Rendered images with source text
☆ ☆ ☆ ☆ ☆ ☆ ☆
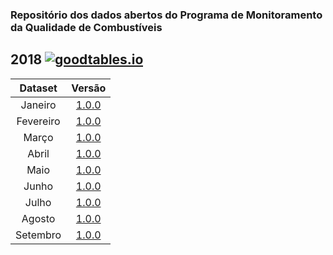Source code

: ### Repositório dos dados abertos do Programa de Monitoramento da Qualidade de Combustíveis 

## 2018 [![goodtables.io](https://goodtables.io/badge/github/anp-qualidade/dados-abertos-pmqc.svg)](https://goodtables.io/github/anp-qualidade/dados-abertos-pmqc)

|  Dataset  |                            Versão                            |
| :-------: | :----------------------------------------------------------: |
|  Janeiro  | [1.0.0](https://github.com/anp-qualidade/dados-abertos-pmqc/blob/master/data/1.0.0/100_PMQC_01_2018.csv) |
| Fevereiro | [1.0.0](https://github.com/anp-qualidade/dados-abertos-pmqc/blob/master/data/1.0.0/100_PMQC_02_2018.csv) |
|   Março   | [1.0.0](https://github.com/anp-qualidade/dados-abertos-pmqc/blob/master/data/1.0.0/100_PMQC_03_2018.csv) |
|   Abril   | [1.0.0](https://github.com/anp-qualidade/dados-abertos-pmqc/blob/master/data/1.0.0/100_PMQC_04_2018.csv) |
|   Maio    | [1.0.0](https://github.com/anp-qualidade/dados-abertos-pmqc/blob/master/data/1.0.0/100_PMQC_05_2018.csv) |
|   Junho   | [1.0.0](https://github.com/anp-qualidade/dados-abertos-pmqc/blob/master/data/1.0.0/100_PMQC_06_2018.csv) |
|   Julho   | [1.0.0](https://github.com/anp-qualidade/dados-abertos-pmqc/blob/master/data/1.0.0/100_PMQC_07_2018.csv) |
|  Agosto   | [1.0.0](https://github.com/anp-qualidade/dados-abertos-pmqc/blob/master/data/1.0.0/100_PMQC_08_2018.csv) |
| Setembro  | [1.0.0](https://github.com/anp-qualidade/dados-abertos-pmqc/blob/master/data/1.0.0/100_PMQC_09_2018.csv) |

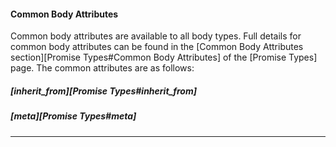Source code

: #### Common Body Attributes

Common body attributes are available to all body types. Full details for common
body attributes can be found in the
[Common Body Attributes section][Promise Types#Common Body Attributes]
of the [Promise Types] page. The common attributes are as
follows:

##### [inherit_from][Promise Types#inherit_from]

##### [meta][Promise Types#meta]

<hr>
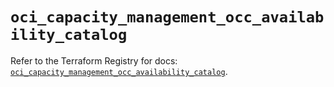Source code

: # `oci_capacity_management_occ_availability_catalog`

Refer to the Terraform Registry for docs: [`oci_capacity_management_occ_availability_catalog`](https://registry.terraform.io/providers/hashicorp/oci/7.19.0/docs/resources/capacity_management_occ_availability_catalog).

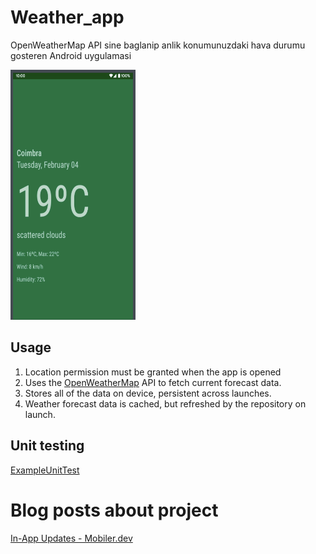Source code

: # Weather_app
OpenWeatherMap API sine baglanip anlik konumunuzdaki hava durumu gosteren Android uygulamasi

<img src="https://github.com/yusufkaran/Weather_app/blob/master/Ekran%20Resmi%202020-05-02%2021.07.32.png" width="200" height="400">

## Usage

1. Location permission must be granted when the app is opened
2. Uses the [OpenWeatherMap](https://openweathermap.org/api) API to fetch current forecast data.
3. Stores all of the data on device, persistent across launches.
4. Weather forecast data is cached, but refreshed by the repository on launch.

## Unit testing
	
[ExampleUnitTest](app/src/test/java/com/yusufkaran/android/weather/ExampleUnitTest.kt)

# Blog posts about project
  [In-App Updates - Mobiler.dev](https://www.mobiler.dev/profile/karanyusuf/blog-posts)



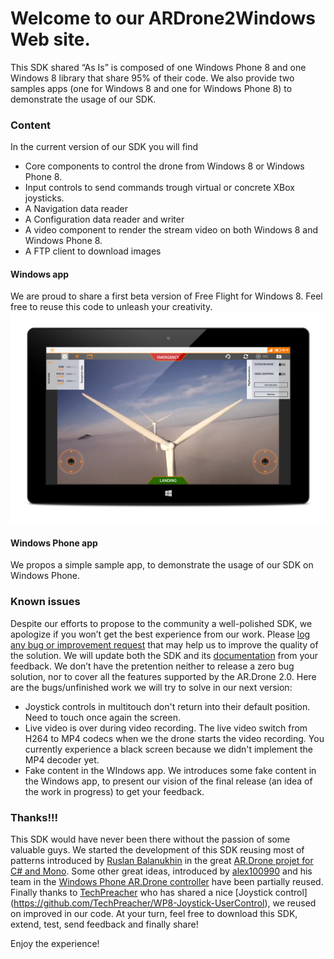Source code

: Welcome to our ARDrone2Windows Web site.
===

This SDK shared “As Is” is composed of one Windows Phone 8 and one Windows 8 library that share 95% of their code. 
We also provide two samples apps (one for Windows 8 and one for Windows Phone 8) to demonstrate the usage of our SDK.

### Content
In the current version of our SDK you will find
- Core components to control the drone from Windows 8 or Windows Phone 8.
- Input controls to send commands trough virtual or concrete XBox joysticks.
- A Navigation data reader
- A Configuration data reader and writer
- A video component to render the stream video on both Windows 8 and Windows Phone 8.
- A FTP client to download images 

#### Windows app
We are proud to share a first beta version of Free Flight for Windows 8.
Feel free to reuse this code to unleash your creativity. 
<img src="https://github.com/ARDrone2Windows/SDK/blob/master/Images/Windows_Surface_FF2_01.png?raw=true" />

#### Windows Phone app
We propos a simple sample app, to demonstrate the usage of our SDK on Windows Phone.

### Known issues
Despite our efforts to propose to the community a well-polished SDK, we apologize if you won’t get the best experience from our work. Please [log any bug or improvement request](https://github.com/ARDrone2Windows/SDK/issues/new) that may help us to improve the quality of the solution. We will update both the SDK and its [documentation](https://github.com/ARDrone2Windows/SDK/wiki) from your feedback. We don’t have the pretention neither to release a zero bug solution, nor to cover all the features supported by the AR.Drone 2.0. 
Here are the bugs/unfinished work we will try to solve in our next version:
- Joystick controls in multitouch don't return into their default position. Need to touch once again the screen.
- Live video is over during video recording. The live video switch from H264 to MP4 codecs when we the drone starts the video recording. You currently experience a black screen because we didn't implement the MP4 decoder yet.
- Fake content in the WIndows app. We introduces some fake content in the Windows app, to present our vision of the final release (an idea of the work in progress) to get your feedback.

### Thanks!!!
This SDK would have never been there without the passion of some valuable guys. We started the development of this SDK reusing most of patterns introduced by [Ruslan Balanukhin]( https://github.com/Ruslan-B) in the great [AR.Drone projet for C# and Mono](https://github.com/Ruslan-B/AR.Drone). Some other great ideas, introduced by [alex100990](http://www.codeplex.com/site/users/view/alex100990) and his team in the [Windows Phone AR.Drone controller]( http://wp7ardrone.codeplex.com/) have been partially reused. Finally thanks to [TechPreacher](https://github.com/TechPreacher) who has shared a nice [Joystick control] (https://github.com/TechPreacher/WP8-Joystick-UserControl), we reused on improved in our code.
At your turn, feel free to download this SDK, extend, test, send feedback and finally share!

Enjoy the experience!
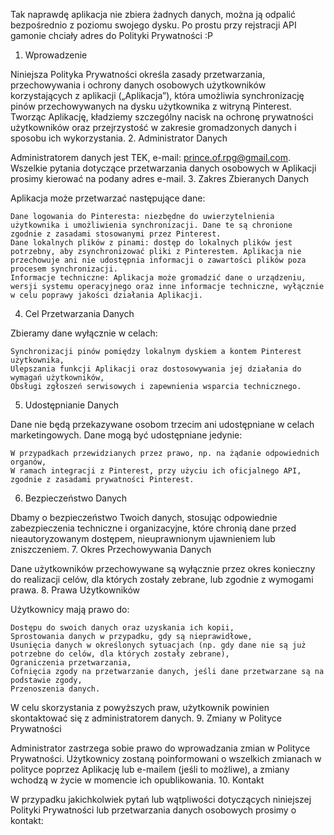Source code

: Tak naprawdę aplikacja nie zbiera żadnych danych, można ją odpalić bezpośrednio z poziomu swojego dysku. Po prostu przy rejstracji API gamonie chciały adres do Polityki Prywatności :P

1. Wprowadzenie

Niniejsza Polityka Prywatności określa zasady przetwarzania, przechowywania i ochrony danych osobowych użytkowników korzystających z aplikacji („Aplikacja”), która umożliwia synchronizację pinów przechowywanych na dysku użytkownika z witryną Pinterest. Tworząc Aplikację, kładziemy szczególny nacisk na ochronę prywatności użytkowników oraz przejrzystość w zakresie gromadzonych danych i sposobu ich wykorzystania.
2. Administrator Danych

Administratorem danych jest TEK, e-mail: prince.of.rpg@gmail.com. Wszelkie pytania dotyczące przetwarzania danych osobowych w Aplikacji prosimy kierować na podany adres e-mail.
3. Zakres Zbieranych Danych

Aplikacja może przetwarzać następujące dane:

    Dane logowania do Pinteresta: niezbędne do uwierzytelnienia użytkownika i umożliwienia synchronizacji. Dane te są chronione zgodnie z zasadami stosowanymi przez Pinterest.
    Dane lokalnych plików z pinami: dostęp do lokalnych plików jest potrzebny, aby zsynchronizować pliki z Pinterestem. Aplikacja nie przechowuje ani nie udostępnia informacji o zawartości plików poza procesem synchronizacji.
    Informacje techniczne: Aplikacja może gromadzić dane o urządzeniu, wersji systemu operacyjnego oraz inne informacje techniczne, wyłącznie w celu poprawy jakości działania Aplikacji.

4. Cel Przetwarzania Danych

Zbieramy dane wyłącznie w celach:

    Synchronizacji pinów pomiędzy lokalnym dyskiem a kontem Pinterest użytkownika,
    Ulepszania funkcji Aplikacji oraz dostosowywania jej działania do wymagań użytkowników,
    Obsługi zgłoszeń serwisowych i zapewnienia wsparcia technicznego.

5. Udostępnianie Danych

Dane nie będą przekazywane osobom trzecim ani udostępniane w celach marketingowych. Dane mogą być udostępniane jedynie:

    W przypadkach przewidzianych przez prawo, np. na żądanie odpowiednich organów,
    W ramach integracji z Pinterest, przy użyciu ich oficjalnego API, zgodnie z zasadami prywatności Pinterest.

6. Bezpieczeństwo Danych

Dbamy o bezpieczeństwo Twoich danych, stosując odpowiednie zabezpieczenia techniczne i organizacyjne, które chronią dane przed nieautoryzowanym dostępem, nieuprawnionym ujawnieniem lub zniszczeniem.
7. Okres Przechowywania Danych

Dane użytkowników przechowywane są wyłącznie przez okres konieczny do realizacji celów, dla których zostały zebrane, lub zgodnie z wymogami prawa.
8. Prawa Użytkowników

Użytkownicy mają prawo do:

    Dostępu do swoich danych oraz uzyskania ich kopii,
    Sprostowania danych w przypadku, gdy są nieprawidłowe,
    Usunięcia danych w określonych sytuacjach (np. gdy dane nie są już potrzebne do celów, dla których zostały zebrane),
    Ograniczenia przetwarzania,
    Cofnięcia zgody na przetwarzanie danych, jeśli dane przetwarzane są na podstawie zgody,
    Przenoszenia danych.

W celu skorzystania z powyższych praw, użytkownik powinien skontaktować się z administratorem danych.
9. Zmiany w Polityce Prywatności

Administrator zastrzega sobie prawo do wprowadzania zmian w Polityce Prywatności. Użytkownicy zostaną poinformowani o wszelkich zmianach w polityce poprzez Aplikację lub e-mailem (jeśli to możliwe), a zmiany wchodzą w życie w momencie ich opublikowania.
10. Kontakt

W przypadku jakichkolwiek pytań lub wątpliwości dotyczących niniejszej Polityki Prywatności lub przetwarzania danych osobowych prosimy o kontakt:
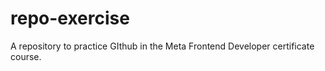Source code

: # repo-exercise
A repository to practice GIthub  in the Meta Frontend Developer certificate course.
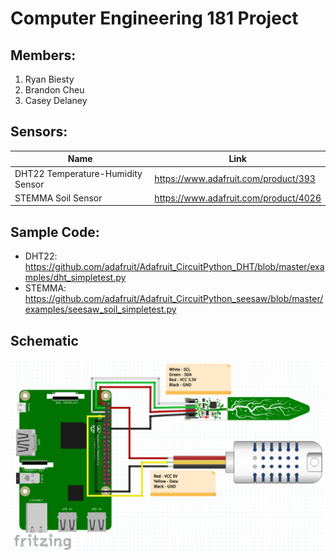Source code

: # Computer Engineering 181 Project
##  Members:
1. Ryan Biesty
2. Brandon Cheu
3. Casey Delaney

## Sensors:
Name   | Link
------ | -------------------------------------
DHT22 Temperature-Humidity Sensor | https://www.adafruit.com/product/393
STEMMA Soil Sensor | https://www.adafruit.com/product/4026

## Sample Code:
* DHT22: https://github.com/adafruit/Adafruit_CircuitPython_DHT/blob/master/examples/dht_simpletest.py
* STEMMA: https://github.com/adafruit/Adafruit_CircuitPython_seesaw/blob/master/examples/seesaw_soil_simpletest.py

## Schematic
![Figure](./Resources/Project_Schematic.png)


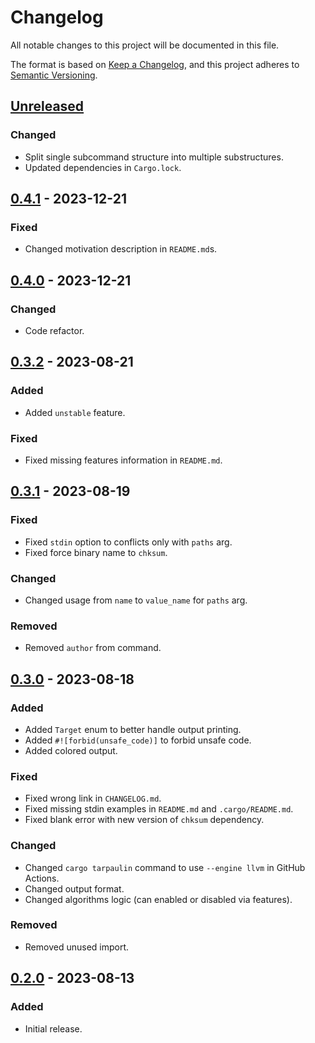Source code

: # Changelog

All notable changes to this project will be documented in this file.

The format is based on [Keep a Changelog](https://keepachangelog.com/en/1.0.0/),
and this project adheres to [Semantic Versioning](https://semver.org/spec/v2.0.0.html).

## [Unreleased]

### Changed

- Split single subcommand structure into multiple substructures.
- Updated dependencies in `Cargo.lock`.

## [0.4.1] - 2023-12-21

### Fixed

- Changed motivation description in `README.md`s.

## [0.4.0] - 2023-12-21

### Changed

- Code refactor.

## [0.3.2] - 2023-08-21

### Added

- Added `unstable` feature.

### Fixed

- Fixed missing features information in `README.md`.

## [0.3.1] - 2023-08-19

### Fixed

- Fixed `stdin` option to conflicts only with `paths` arg.
- Fixed force binary name to `chksum`.

### Changed

- Changed usage from `name` to `value_name` for `paths` arg.

### Removed

- Removed `author` from command.

## [0.3.0] - 2023-08-18

### Added

- Added `Target` enum to better handle output printing.
- Added `#![forbid(unsafe_code)]` to forbid unsafe code.
- Added colored output.

### Fixed

- Fixed wrong link in `CHANGELOG.md`.
- Fixed missing stdin examples in `README.md` and `.cargo/README.md`.
- Fixed blank error with new version of `chksum` dependency.

### Changed

- Changed `cargo tarpaulin` command to use `--engine llvm` in GitHub Actions.
- Changed output format.
- Changed algorithms logic (can enabled or disabled via features).

### Removed

- Removed unused import.

## [0.2.0] - 2023-08-13

### Added

- Initial release.

[Unreleased]: https://github.com/chksum-rs/cli/compare/v0.4.1...HEAD
[0.4.1]: https://github.com/chksum-rs/cli/compare/v0.4.0...v0.4.1
[0.4.0]: https://github.com/chksum-rs/cli/compare/v0.3.2...v0.4.0
[0.3.2]: https://github.com/chksum-rs/cli/compare/v0.3.1...v0.3.2
[0.3.2]: https://github.com/chksum-rs/cli/compare/v0.3.1...v0.3.2
[0.3.1]: https://github.com/chksum-rs/cli/compare/v0.3.0...v0.3.1
[0.3.0]: https://github.com/chksum-rs/cli/compare/v0.2.0...v0.3.0
[0.2.0]: https://github.com/chksum-rs/cli/releases/tag/v0.2.0
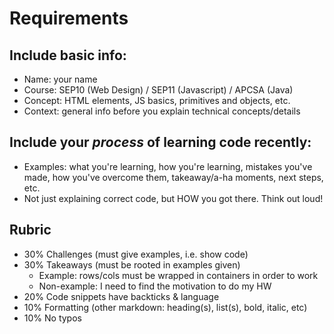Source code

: # Requirements

## Include basic info:
* Name: your name
* Course: SEP10 (Web Design) / SEP11 (Javascript) / APCSA (Java)
* Concept: HTML elements, JS basics, primitives and objects, etc.
* Context: general info before you explain technical concepts/details

## Include your _process_ of learning code recently:
* Examples: what you're learning, how you're learning, mistakes you've made, how you've overcome them, takeaway/a-ha moments, next steps, etc.
* Not just explaining correct code, but HOW you got there. Think out loud!

## Rubric
* 30% Challenges (must give examples, i.e. show code)
* 30% Takeaways (must be rooted in examples given)
  * Example: rows/cols must be wrapped in containers in order to work
  * Non-example: I need to find the motivation to do my HW
* 20% Code snippets have backticks & language
* 10% Formatting (other markdown: heading(s), list(s), bold, italic, etc)
* 10% No typos

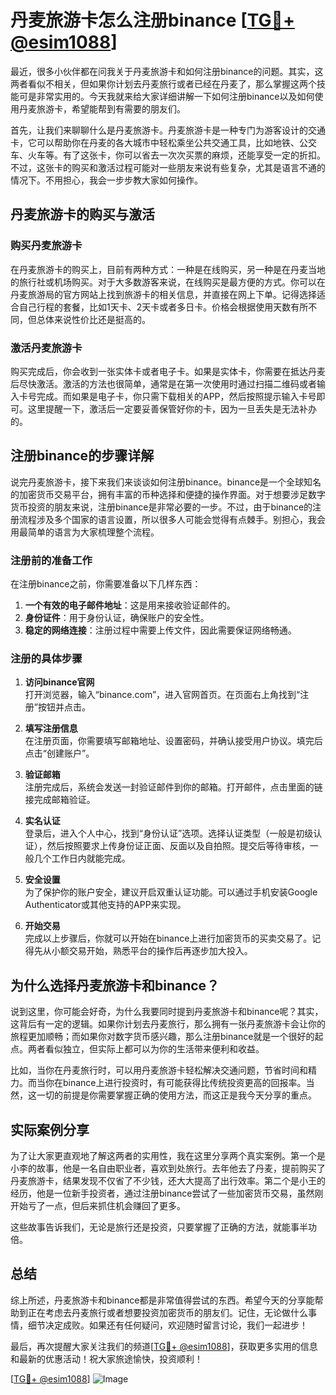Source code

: # 丹麦旅游卡怎么注册binance [[TG💪+ @esim1088](https://t.me/s/esim1088)]

最近，很多小伙伴都在问我关于丹麦旅游卡和如何注册binance的问题。其实，这两者看似不相关，但如果你计划去丹麦旅行或者已经在丹麦了，那么掌握这两个技能可是非常实用的。今天我就来给大家详细讲解一下如何注册binance以及如何使用丹麦旅游卡，希望能帮到有需要的朋友们。

首先，让我们来聊聊什么是丹麦旅游卡。丹麦旅游卡是一种专门为游客设计的交通卡，它可以帮助你在丹麦的各大城市中轻松乘坐公共交通工具，比如地铁、公交车、火车等。有了这张卡，你可以省去一次次买票的麻烦，还能享受一定的折扣。不过，这张卡的购买和激活过程可能对一些朋友来说有些复杂，尤其是语言不通的情况下。不用担心，我会一步步教大家如何操作。

## 丹麦旅游卡的购买与激活

### 购买丹麦旅游卡

在丹麦旅游卡的购买上，目前有两种方式：一种是在线购买，另一种是在丹麦当地的旅行社或机场购买。对于大多数游客来说，在线购买是最方便的方式。你可以在丹麦旅游局的官方网站上找到旅游卡的相关信息，并直接在网上下单。记得选择适合自己行程的套餐，比如1天卡、2天卡或者多日卡。价格会根据使用天数有所不同，但总体来说性价比还是挺高的。

### 激活丹麦旅游卡

购买完成后，你会收到一张实体卡或者电子卡。如果是实体卡，你需要在抵达丹麦后尽快激活。激活的方法也很简单，通常是在第一次使用时通过扫描二维码或者输入卡号完成。而如果是电子卡，你只需下载相关的APP，然后按照提示输入卡号即可。这里提醒一下，激活后一定要妥善保管好你的卡，因为一旦丢失是无法补办的。

## 注册binance的步骤详解

说完丹麦旅游卡，接下来我们来谈谈如何注册binance。binance是一个全球知名的加密货币交易平台，拥有丰富的币种选择和便捷的操作界面。对于想要涉足数字货币投资的朋友来说，注册binance是非常必要的一步。不过，由于binance的注册流程涉及多个国家的语言设置，所以很多人可能会觉得有点棘手。别担心，我会用最简单的语言为大家梳理整个流程。

### 注册前的准备工作

在注册binance之前，你需要准备以下几样东西：

1. **一个有效的电子邮件地址**：这是用来接收验证邮件的。
2. **身份证件**：用于身份认证，确保账户的安全性。
3. **稳定的网络连接**：注册过程中需要上传文件，因此需要保证网络畅通。

### 注册的具体步骤

1. **访问binance官网**  
   打开浏览器，输入“binance.com”，进入官网首页。在页面右上角找到“注册”按钮并点击。

2. **填写注册信息**  
   在注册页面，你需要填写邮箱地址、设置密码，并确认接受用户协议。填完后点击“创建账户”。

3. **验证邮箱**  
   注册完成后，系统会发送一封验证邮件到你的邮箱。打开邮件，点击里面的链接完成邮箱验证。

4. **实名认证**  
   登录后，进入个人中心，找到“身份认证”选项。选择认证类型（一般是初级认证），然后按照要求上传身份证正面、反面以及自拍照。提交后等待审核，一般几个工作日内就能完成。

5. **安全设置**  
   为了保护你的账户安全，建议开启双重认证功能。可以通过手机安装Google Authenticator或其他支持的APP来实现。

6. **开始交易**  
   完成以上步骤后，你就可以开始在binance上进行加密货币的买卖交易了。记得先从小额交易开始，熟悉平台的操作后再逐步加大投入。

## 为什么选择丹麦旅游卡和binance？

说到这里，你可能会好奇，为什么我要同时提到丹麦旅游卡和binance呢？其实，这背后有一定的逻辑。如果你计划去丹麦旅行，那么拥有一张丹麦旅游卡会让你的旅程更加顺畅；而如果你对数字货币感兴趣，那么注册binance就是一个很好的起点。两者看似独立，但实际上都可以为你的生活带来便利和收益。

比如，当你在丹麦旅行时，可以用丹麦旅游卡轻松解决交通问题，节省时间和精力。而当你在binance上进行投资时，有可能获得比传统投资更高的回报率。当然，这一切的前提是你需要掌握正确的使用方法，而这正是我今天分享的重点。

## 实际案例分享

为了让大家更直观地了解这两者的实用性，我在这里分享两个真实案例。第一个是小李的故事，他是一名自由职业者，喜欢到处旅行。去年他去了丹麦，提前购买了丹麦旅游卡，结果发现不仅省了不少钱，还大大提高了出行效率。第二个是小王的经历，他是一位新手投资者，通过注册binance尝试了一些加密货币交易，虽然刚开始亏了一点，但后来抓住机会赚回了更多。

这些故事告诉我们，无论是旅行还是投资，只要掌握了正确的方法，就能事半功倍。

## 总结

综上所述，丹麦旅游卡和binance都是非常值得尝试的东西。希望今天的分享能帮助到正在考虑去丹麦旅行或者想要投资加密货币的朋友们。记住，无论做什么事情，细节决定成败。如果还有任何疑问，欢迎随时留言讨论，我们一起进步！

最后，再次提醒大家关注我们的频道[[TG💪+ @esim1088](https://t.me/s/esim1088)]，获取更多实用的信息和最新的优惠活动！祝大家旅途愉快，投资顺利！

[[TG💪+ @esim1088](https://t.me/s/esim1088)] ![Image](https://i.postimg.cc/4NQfJmqS/Snipaste-2025-05-13-00-14-12.png)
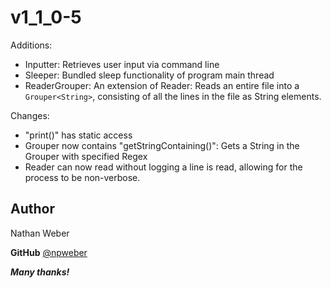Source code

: ﻿# v1_1_0-5

  Additions:
  
 - Inputter: Retrieves user input via command line
 - Sleeper: Bundled sleep functionality of program main thread
 - ReaderGrouper: An extension of Reader: Reads an entire file into a `Grouper<String>`, consisting of all the lines in the file as String elements.

  Changes:
  - "print()" has static access
  - Grouper now contains "getStringContaining()": Gets a String in the Grouper with specified Regex
  - Reader can now read without logging a line is read, allowing for the process to be non-verbose.
    
 ## **Author**
Nathan Weber

**GitHub** [@npweber](https://github.com/npweber/)

***Many thanks!***


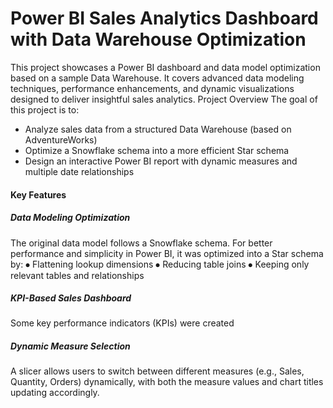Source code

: # Power BI Sales Analytics Dashboard with Data Warehouse Optimization
This project showcases a Power BI dashboard and data model optimization based on a sample Data Warehouse. It covers advanced data modeling techniques, performance enhancements, and dynamic visualizations designed to deliver insightful sales analytics.
Project Overview
The goal of this project is to:
-	Analyze sales data from a structured Data Warehouse (based on AdventureWorks)
-	Optimize a Snowflake schema into a more efficient Star schema
-	Design an interactive Power BI report with dynamic measures and multiple date relationships

#### Key Features

##### Data Modeling Optimization
The original data model follows a Snowflake schema. For better performance and simplicity in Power BI, it was optimized into a Star schema by:
⦁	Flattening lookup dimensions
⦁	Reducing table joins
⦁	Keeping only relevant tables and relationships

##### KPI-Based Sales Dashboard
Some key performance indicators (KPIs) were created

##### Dynamic Measure Selection
A slicer allows users to switch between different measures (e.g., Sales, Quantity, Orders) dynamically, with both the measure values and chart titles updating accordingly.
☆ ☆ ☆ ☆ ☆ ☆ ☆
* [Activity] Find and copy every line in the entries above where the string "OpenWeatherMap" occurs.

* [Answer section]
OpenWeatherMap API sine baglanip anlik konumunuzdaki hava durumu gosteren Android uygulamasi
2. Uses the [OpenWeatherMap](https://openweathermap.org/api) API to fetch current forecast data.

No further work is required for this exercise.